Exercise goal
Repeat each entry as written, dropping any picture you find.

Given information
- - - - -

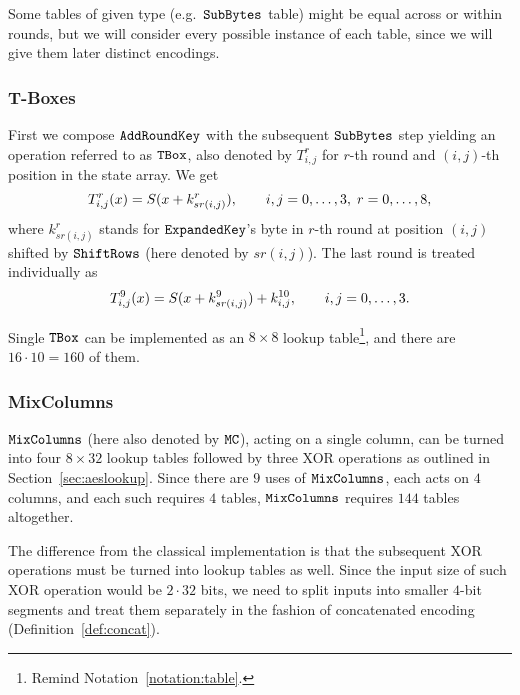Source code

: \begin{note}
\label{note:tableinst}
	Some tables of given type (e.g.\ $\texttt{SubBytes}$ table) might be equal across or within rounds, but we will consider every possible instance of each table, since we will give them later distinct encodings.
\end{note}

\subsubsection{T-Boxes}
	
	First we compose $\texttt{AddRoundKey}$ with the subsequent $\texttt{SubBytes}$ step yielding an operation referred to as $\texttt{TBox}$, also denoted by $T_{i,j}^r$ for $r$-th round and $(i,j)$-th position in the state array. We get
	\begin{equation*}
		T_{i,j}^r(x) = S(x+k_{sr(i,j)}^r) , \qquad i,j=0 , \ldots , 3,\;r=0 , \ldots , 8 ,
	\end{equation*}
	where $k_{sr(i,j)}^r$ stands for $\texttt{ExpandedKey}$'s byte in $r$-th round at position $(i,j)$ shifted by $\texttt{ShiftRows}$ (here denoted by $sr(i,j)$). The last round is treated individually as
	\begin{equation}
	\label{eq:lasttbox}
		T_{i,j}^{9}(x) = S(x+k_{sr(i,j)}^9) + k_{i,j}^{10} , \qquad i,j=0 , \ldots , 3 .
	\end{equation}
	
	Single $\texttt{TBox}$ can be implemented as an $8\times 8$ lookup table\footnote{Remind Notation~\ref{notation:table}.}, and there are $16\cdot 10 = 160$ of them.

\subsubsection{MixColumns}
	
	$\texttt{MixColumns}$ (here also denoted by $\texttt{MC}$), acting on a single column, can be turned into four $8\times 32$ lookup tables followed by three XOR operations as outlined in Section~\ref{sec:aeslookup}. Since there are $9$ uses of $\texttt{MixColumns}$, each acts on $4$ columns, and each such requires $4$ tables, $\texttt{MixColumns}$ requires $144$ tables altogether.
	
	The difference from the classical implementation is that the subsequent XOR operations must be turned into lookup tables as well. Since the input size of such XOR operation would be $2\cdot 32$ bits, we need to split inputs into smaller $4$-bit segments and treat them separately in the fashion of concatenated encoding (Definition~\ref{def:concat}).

- - - - -

Output for this exercise
Source code

: \begin{note}
\label{note:tableinst}
	Some tables of given type (e.g.\ $\texttt{SubBytes}$ table) might be equal across or within rounds, but we will consider every possible instance of each table, since we will give them later distinct encodings.
\end{note}

\subsubsection{T-Boxes}
	
	First we compose $\texttt{AddRoundKey}$ with the subsequent $\texttt{SubBytes}$ step yielding an operation referred to as $\texttt{TBox}$, also denoted by $T_{i,j}^r$ for $r$-th round and $(i,j)$-th position in the state array. We get
	\begin{equation*}
		T_{i,j}^r(x) = S(x+k_{sr(i,j)}^r) , \qquad i,j=0 , \ldots , 3,\;r=0 , \ldots , 8 ,
	\end{equation*}
	where $k_{sr(i,j)}^r$ stands for $\texttt{ExpandedKey}$'s byte in $r$-th round at position $(i,j)$ shifted by $\texttt{ShiftRows}$ (here denoted by $sr(i,j)$). The last round is treated individually as
	\begin{equation}
	\label{eq:lasttbox}
		T_{i,j}^{9}(x) = S(x+k_{sr(i,j)}^9) + k_{i,j}^{10} , \qquad i,j=0 , \ldots , 3 .
	\end{equation}
	
	Single $\texttt{TBox}$ can be implemented as an $8\times 8$ lookup table\footnote{Remind Notation~\ref{notation:table}.}, and there are $16\cdot 10 = 160$ of them.

\subsubsection{MixColumns}
	
	$\texttt{MixColumns}$ (here also denoted by $\texttt{MC}$), acting on a single column, can be turned into four $8\times 32$ lookup tables followed by three XOR operations as outlined in Section~\ref{sec:aeslookup}. Since there are $9$ uses of $\texttt{MixColumns}$, each acts on $4$ columns, and each such requires $4$ tables, $\texttt{MixColumns}$ requires $144$ tables altogether.
	
	The difference from the classical implementation is that the subsequent XOR operations must be turned into lookup tables as well. Since the input size of such XOR operation would be $2\cdot 32$ bits, we need to split inputs into smaller $4$-bit segments and treat them separately in the fashion of concatenated encoding (Definition~\ref{def:concat}).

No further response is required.